Items from a dataset:
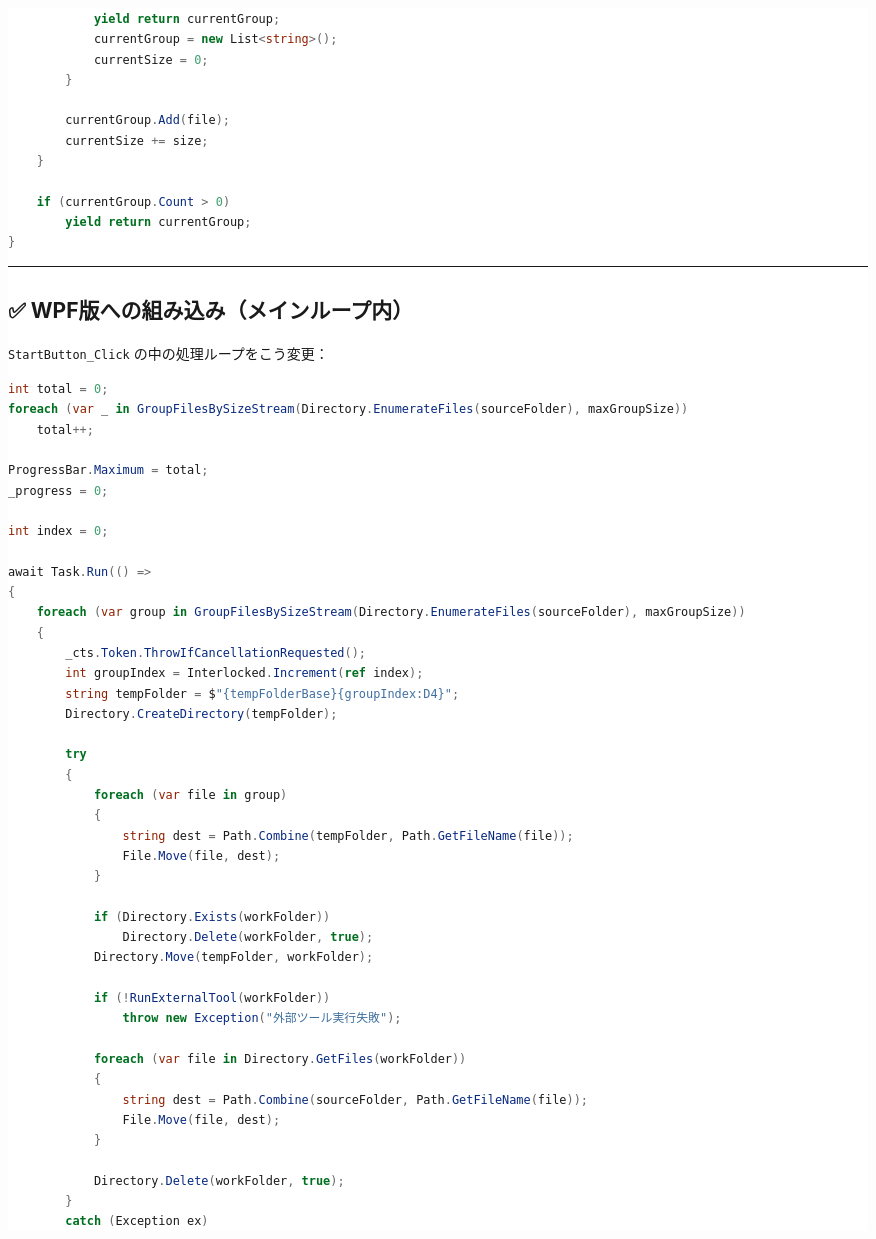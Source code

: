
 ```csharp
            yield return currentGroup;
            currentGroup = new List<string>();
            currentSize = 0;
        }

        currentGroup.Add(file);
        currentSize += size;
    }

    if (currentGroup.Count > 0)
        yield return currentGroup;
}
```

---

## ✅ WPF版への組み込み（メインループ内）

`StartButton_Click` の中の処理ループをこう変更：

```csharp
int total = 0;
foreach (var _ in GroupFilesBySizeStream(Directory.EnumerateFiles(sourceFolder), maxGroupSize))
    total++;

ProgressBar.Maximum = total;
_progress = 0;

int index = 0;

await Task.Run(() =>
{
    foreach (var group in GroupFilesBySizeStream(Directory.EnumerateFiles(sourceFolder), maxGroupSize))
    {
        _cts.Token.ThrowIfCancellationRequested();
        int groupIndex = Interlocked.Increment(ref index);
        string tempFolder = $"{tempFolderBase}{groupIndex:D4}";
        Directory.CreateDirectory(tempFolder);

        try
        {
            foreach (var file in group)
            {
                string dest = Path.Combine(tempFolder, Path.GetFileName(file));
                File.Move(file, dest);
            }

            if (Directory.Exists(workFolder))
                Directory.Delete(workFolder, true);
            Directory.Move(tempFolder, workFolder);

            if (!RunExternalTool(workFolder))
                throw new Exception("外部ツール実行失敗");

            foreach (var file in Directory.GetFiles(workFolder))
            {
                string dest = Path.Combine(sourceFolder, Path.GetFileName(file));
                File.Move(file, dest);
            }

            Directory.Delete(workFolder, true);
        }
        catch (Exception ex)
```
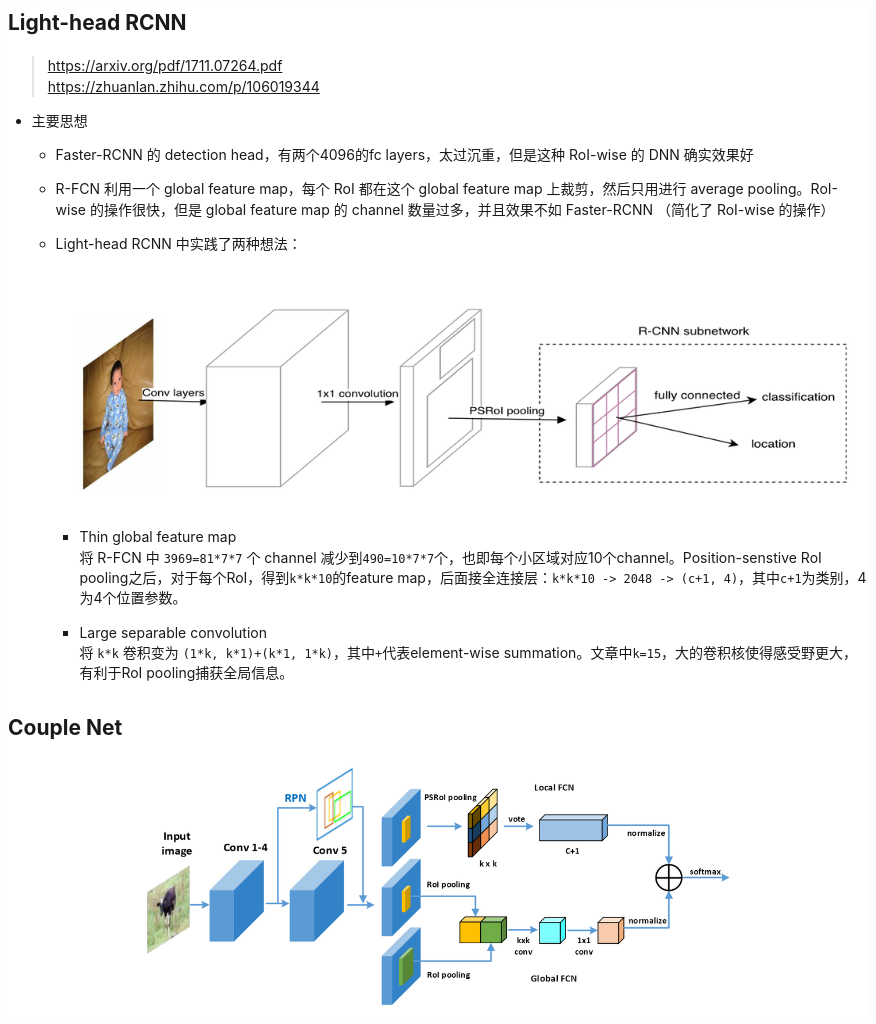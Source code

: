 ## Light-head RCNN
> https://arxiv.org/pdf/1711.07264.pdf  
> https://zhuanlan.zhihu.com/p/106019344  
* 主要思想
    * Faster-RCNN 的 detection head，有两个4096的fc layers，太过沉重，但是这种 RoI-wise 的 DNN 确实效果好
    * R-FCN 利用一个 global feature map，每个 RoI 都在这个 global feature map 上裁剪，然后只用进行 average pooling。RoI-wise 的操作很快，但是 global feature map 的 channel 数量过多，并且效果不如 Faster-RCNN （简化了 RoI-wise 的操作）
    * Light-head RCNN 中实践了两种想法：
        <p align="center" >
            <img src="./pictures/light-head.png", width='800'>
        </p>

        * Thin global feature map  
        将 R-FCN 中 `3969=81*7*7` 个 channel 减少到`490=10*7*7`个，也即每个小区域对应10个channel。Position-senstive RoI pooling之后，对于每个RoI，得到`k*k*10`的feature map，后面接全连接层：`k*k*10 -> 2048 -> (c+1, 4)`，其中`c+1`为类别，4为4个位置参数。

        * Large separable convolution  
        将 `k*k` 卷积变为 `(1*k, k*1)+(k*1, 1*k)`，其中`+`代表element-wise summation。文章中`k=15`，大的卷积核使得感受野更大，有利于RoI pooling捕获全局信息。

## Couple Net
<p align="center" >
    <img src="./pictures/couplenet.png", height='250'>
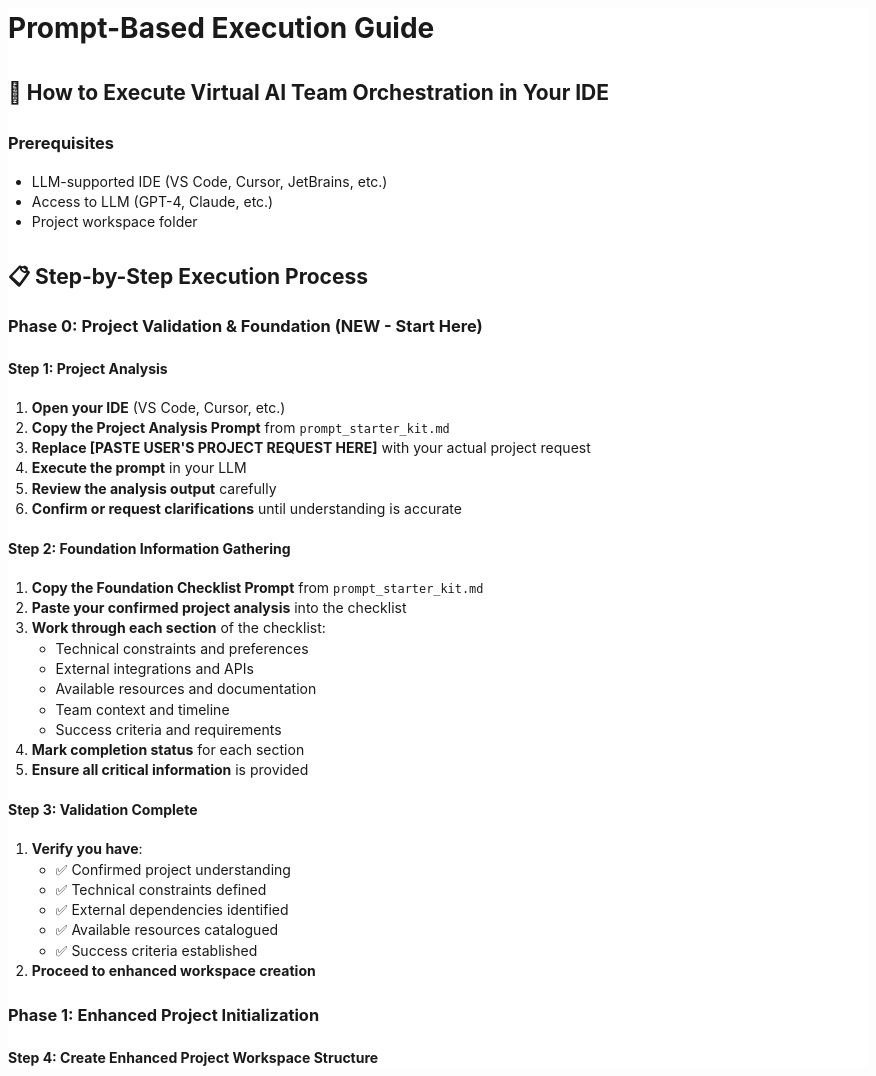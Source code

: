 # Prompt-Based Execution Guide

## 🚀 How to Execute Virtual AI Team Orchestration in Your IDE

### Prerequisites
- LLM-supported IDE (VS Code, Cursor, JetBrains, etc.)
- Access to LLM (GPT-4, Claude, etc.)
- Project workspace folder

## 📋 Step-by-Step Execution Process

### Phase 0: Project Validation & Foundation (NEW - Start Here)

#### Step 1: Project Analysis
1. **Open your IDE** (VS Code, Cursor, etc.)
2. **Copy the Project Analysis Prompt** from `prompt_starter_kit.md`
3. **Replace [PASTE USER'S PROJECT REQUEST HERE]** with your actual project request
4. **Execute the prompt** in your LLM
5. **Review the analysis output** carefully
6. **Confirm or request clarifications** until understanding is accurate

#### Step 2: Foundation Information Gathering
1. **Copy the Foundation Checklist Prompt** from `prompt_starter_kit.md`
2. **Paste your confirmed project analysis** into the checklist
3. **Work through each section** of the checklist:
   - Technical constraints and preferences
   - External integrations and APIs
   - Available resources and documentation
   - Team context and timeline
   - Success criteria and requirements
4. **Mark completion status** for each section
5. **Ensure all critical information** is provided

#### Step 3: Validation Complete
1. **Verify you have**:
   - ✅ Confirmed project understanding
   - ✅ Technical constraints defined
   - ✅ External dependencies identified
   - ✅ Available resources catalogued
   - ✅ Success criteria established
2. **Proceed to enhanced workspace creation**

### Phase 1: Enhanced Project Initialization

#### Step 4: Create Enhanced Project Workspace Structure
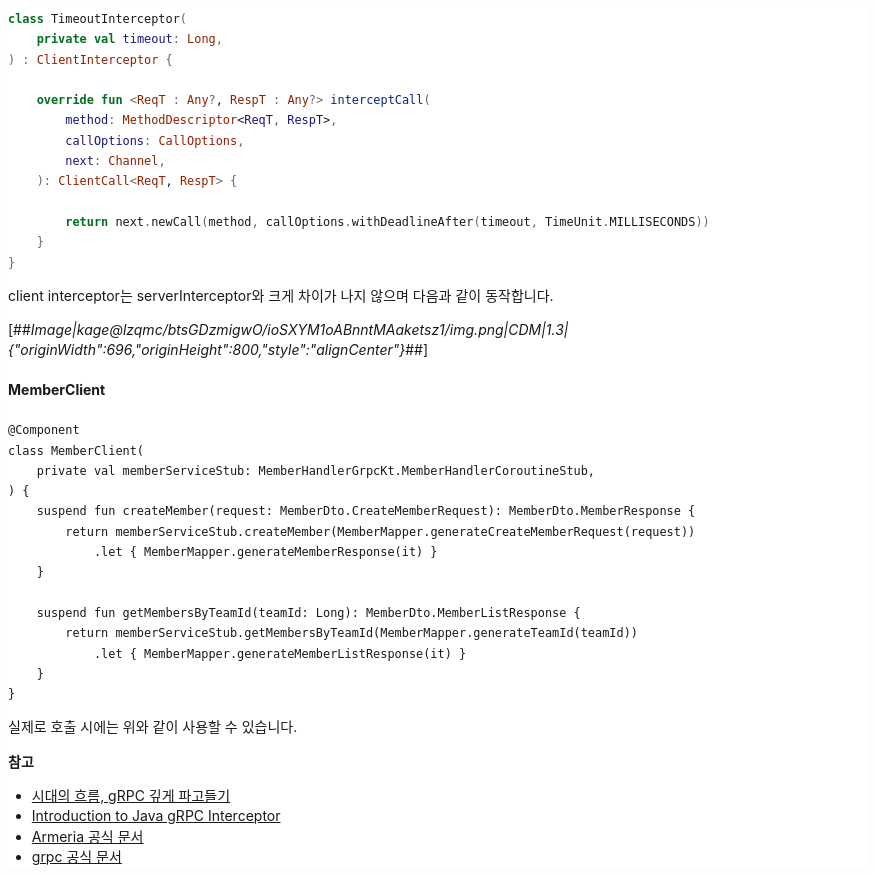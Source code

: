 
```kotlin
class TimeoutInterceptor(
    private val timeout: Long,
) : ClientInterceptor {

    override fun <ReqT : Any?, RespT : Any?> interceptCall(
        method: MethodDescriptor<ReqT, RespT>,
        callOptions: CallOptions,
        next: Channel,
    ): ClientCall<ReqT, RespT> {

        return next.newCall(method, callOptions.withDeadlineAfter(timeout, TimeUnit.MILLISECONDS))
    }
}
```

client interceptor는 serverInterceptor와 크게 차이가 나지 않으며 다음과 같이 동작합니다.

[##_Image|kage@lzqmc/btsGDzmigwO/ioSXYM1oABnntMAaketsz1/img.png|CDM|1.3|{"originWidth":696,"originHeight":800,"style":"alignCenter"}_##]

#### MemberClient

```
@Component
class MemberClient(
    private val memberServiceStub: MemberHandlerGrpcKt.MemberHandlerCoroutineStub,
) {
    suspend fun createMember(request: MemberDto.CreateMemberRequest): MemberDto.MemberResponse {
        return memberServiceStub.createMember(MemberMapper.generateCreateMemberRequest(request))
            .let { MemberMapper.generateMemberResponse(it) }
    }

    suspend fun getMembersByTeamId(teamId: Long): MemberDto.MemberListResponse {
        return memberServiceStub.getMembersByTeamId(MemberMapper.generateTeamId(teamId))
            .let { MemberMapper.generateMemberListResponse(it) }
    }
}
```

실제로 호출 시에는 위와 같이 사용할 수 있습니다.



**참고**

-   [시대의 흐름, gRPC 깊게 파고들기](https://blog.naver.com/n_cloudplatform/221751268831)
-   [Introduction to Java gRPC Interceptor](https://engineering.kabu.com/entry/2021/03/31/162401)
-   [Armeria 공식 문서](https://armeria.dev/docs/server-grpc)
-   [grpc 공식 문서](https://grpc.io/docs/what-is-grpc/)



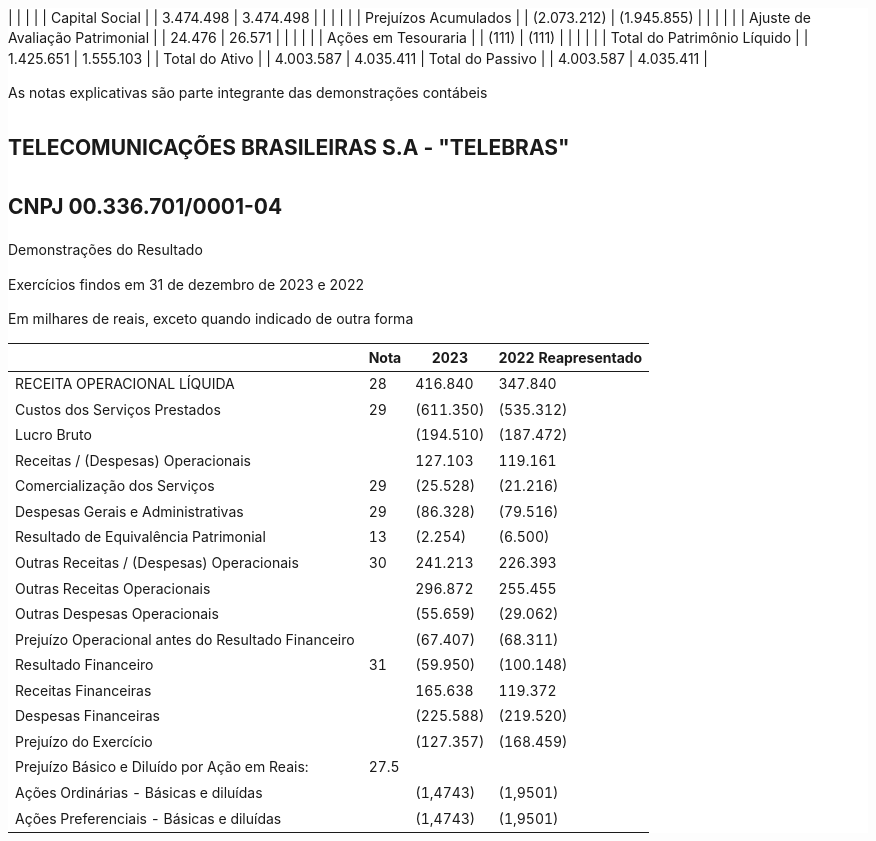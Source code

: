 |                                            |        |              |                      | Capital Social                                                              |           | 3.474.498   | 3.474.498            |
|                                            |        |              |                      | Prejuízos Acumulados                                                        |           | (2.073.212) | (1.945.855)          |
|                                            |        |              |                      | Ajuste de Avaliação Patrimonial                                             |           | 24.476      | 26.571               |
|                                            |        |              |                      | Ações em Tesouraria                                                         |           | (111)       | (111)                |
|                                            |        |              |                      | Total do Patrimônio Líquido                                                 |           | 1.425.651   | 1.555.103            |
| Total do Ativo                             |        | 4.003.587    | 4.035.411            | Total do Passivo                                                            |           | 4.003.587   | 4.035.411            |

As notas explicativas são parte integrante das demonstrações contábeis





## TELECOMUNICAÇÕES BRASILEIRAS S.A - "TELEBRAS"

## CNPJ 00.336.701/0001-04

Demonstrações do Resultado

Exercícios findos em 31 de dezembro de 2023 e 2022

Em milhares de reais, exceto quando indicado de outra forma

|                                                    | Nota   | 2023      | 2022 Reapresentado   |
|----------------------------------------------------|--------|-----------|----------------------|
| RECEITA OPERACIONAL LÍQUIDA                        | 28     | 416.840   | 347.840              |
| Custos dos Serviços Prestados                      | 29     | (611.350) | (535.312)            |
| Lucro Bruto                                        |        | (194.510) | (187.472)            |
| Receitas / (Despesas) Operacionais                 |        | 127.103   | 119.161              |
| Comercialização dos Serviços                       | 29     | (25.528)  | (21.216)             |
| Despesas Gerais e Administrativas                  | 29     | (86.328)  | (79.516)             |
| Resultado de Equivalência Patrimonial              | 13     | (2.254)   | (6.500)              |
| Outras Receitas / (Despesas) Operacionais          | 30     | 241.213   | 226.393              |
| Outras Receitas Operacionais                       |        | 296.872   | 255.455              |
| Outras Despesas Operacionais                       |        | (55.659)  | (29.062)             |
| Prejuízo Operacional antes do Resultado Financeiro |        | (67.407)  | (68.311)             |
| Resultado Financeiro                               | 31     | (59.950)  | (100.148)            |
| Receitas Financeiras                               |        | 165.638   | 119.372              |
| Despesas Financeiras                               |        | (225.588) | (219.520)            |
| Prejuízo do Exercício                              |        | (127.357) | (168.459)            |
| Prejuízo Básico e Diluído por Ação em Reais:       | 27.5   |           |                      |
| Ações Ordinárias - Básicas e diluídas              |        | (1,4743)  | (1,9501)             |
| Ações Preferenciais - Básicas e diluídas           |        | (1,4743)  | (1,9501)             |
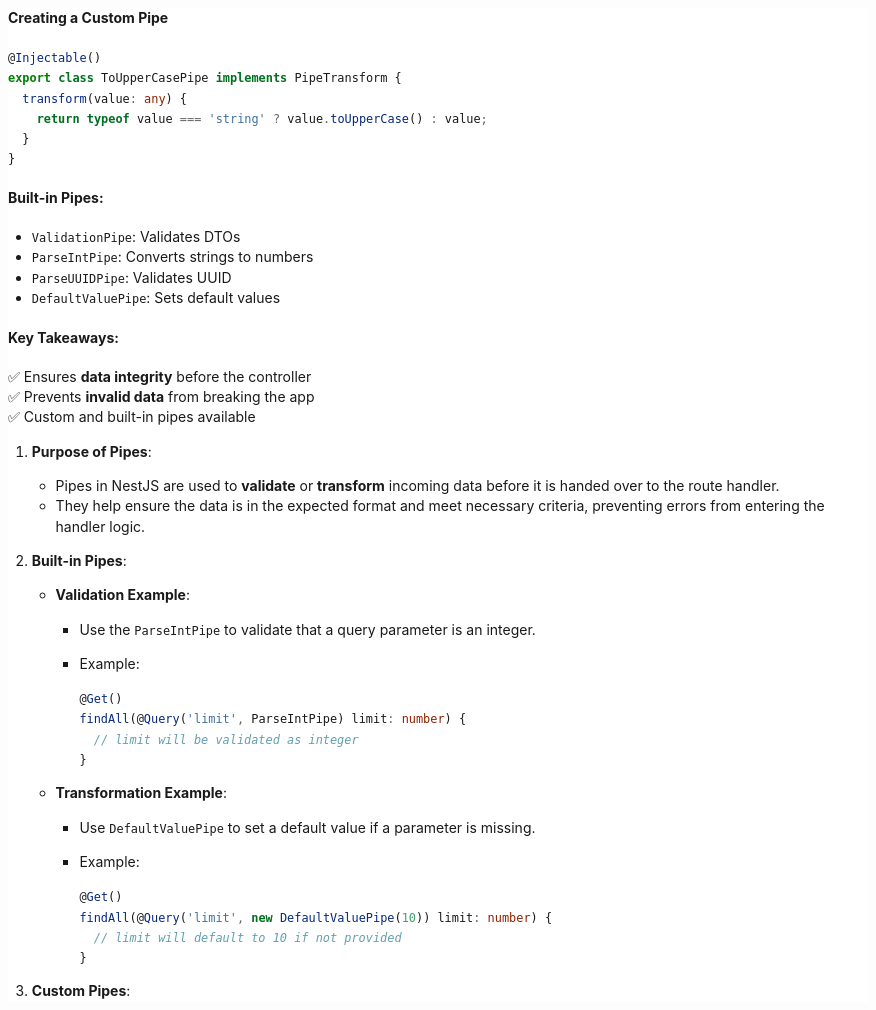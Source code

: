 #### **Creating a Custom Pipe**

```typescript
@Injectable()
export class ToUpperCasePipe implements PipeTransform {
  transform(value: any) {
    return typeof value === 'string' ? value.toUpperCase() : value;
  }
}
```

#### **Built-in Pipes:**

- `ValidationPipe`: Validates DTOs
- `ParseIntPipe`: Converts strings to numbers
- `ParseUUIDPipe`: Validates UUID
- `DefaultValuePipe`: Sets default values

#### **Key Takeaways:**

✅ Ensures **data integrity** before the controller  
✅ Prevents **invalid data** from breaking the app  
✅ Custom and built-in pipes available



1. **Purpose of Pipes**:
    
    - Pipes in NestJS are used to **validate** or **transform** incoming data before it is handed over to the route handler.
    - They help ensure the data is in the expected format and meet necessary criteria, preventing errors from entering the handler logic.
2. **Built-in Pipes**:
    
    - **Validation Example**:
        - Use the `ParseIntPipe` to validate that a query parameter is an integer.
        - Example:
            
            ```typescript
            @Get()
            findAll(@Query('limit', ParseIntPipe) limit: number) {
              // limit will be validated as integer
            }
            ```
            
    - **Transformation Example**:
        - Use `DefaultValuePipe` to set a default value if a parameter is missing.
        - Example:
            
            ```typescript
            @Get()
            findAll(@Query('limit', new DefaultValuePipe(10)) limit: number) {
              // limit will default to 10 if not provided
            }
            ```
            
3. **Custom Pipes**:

*Your task*. Which lines run from the one holding "- ✅ Confirmed project understanding" through the one holding "### Phase 1: Enhanced Project Initialization" in the records above? Repeat them exactly, both included, and nothing more.

*Answer for the task*.
   - ✅ Confirmed project understanding
   - ✅ Technical constraints defined
   - ✅ External dependencies identified
   - ✅ Available resources catalogued
   - ✅ Success criteria established
2. **Proceed to enhanced workspace creation**

### Phase 1: Enhanced Project Initialization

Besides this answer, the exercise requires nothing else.